▸ **INPUT**:
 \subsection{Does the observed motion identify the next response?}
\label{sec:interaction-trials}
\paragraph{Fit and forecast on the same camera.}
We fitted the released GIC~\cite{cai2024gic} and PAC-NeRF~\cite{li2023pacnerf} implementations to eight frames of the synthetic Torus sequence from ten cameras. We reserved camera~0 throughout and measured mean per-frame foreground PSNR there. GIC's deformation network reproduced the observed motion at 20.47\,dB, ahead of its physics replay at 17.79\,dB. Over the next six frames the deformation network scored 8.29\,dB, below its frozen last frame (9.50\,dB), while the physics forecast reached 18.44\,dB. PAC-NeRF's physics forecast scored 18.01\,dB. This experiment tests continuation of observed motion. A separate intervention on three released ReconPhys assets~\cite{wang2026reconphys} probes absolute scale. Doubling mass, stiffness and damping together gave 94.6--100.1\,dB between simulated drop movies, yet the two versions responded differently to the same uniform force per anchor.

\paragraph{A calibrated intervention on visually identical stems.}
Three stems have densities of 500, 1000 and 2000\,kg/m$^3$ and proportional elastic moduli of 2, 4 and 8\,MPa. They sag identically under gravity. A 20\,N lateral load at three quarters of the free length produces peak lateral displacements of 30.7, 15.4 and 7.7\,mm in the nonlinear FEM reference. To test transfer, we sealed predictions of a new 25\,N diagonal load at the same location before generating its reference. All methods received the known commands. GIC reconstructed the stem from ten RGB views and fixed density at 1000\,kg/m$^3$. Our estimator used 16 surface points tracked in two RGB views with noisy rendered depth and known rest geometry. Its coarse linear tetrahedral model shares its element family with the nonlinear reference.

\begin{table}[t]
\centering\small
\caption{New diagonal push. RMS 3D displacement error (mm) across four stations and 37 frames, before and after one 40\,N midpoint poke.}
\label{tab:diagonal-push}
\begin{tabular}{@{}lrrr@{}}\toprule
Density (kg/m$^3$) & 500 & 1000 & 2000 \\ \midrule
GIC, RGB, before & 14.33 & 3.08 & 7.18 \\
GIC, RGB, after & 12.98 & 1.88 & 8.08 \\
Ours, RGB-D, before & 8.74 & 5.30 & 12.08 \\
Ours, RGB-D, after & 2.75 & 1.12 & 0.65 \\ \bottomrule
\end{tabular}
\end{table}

▸ **EXERCISE GOAL**: What belongs in the answer is each line of the data that has the word "observed".

▸ **TASK RESPONSE**:
 \subsection{Does the observed motion identify the next response?}
We fitted the released GIC~\cite{cai2024gic} and PAC-NeRF~\cite{li2023pacnerf} implementations to eight frames of the synthetic Torus sequence from ten cameras. We reserved camera~0 throughout and measured mean per-frame foreground PSNR there. GIC's deformation network reproduced the observed motion at 20.47\,dB, ahead of its physics replay at 17.79\,dB. Over the next six frames the deformation network scored 8.29\,dB, below its frozen last frame (9.50\,dB), while the physics forecast reached 18.44\,dB. PAC-NeRF's physics forecast scored 18.01\,dB. This experiment tests continuation of observed motion. A separate intervention on three released ReconPhys assets~\cite{wang2026reconphys} probes absolute scale. Doubling mass, stiffness and damping together gave 94.6--100.1\,dB between simulated drop movies, yet the two versions responded differently to the same uniform force per anchor.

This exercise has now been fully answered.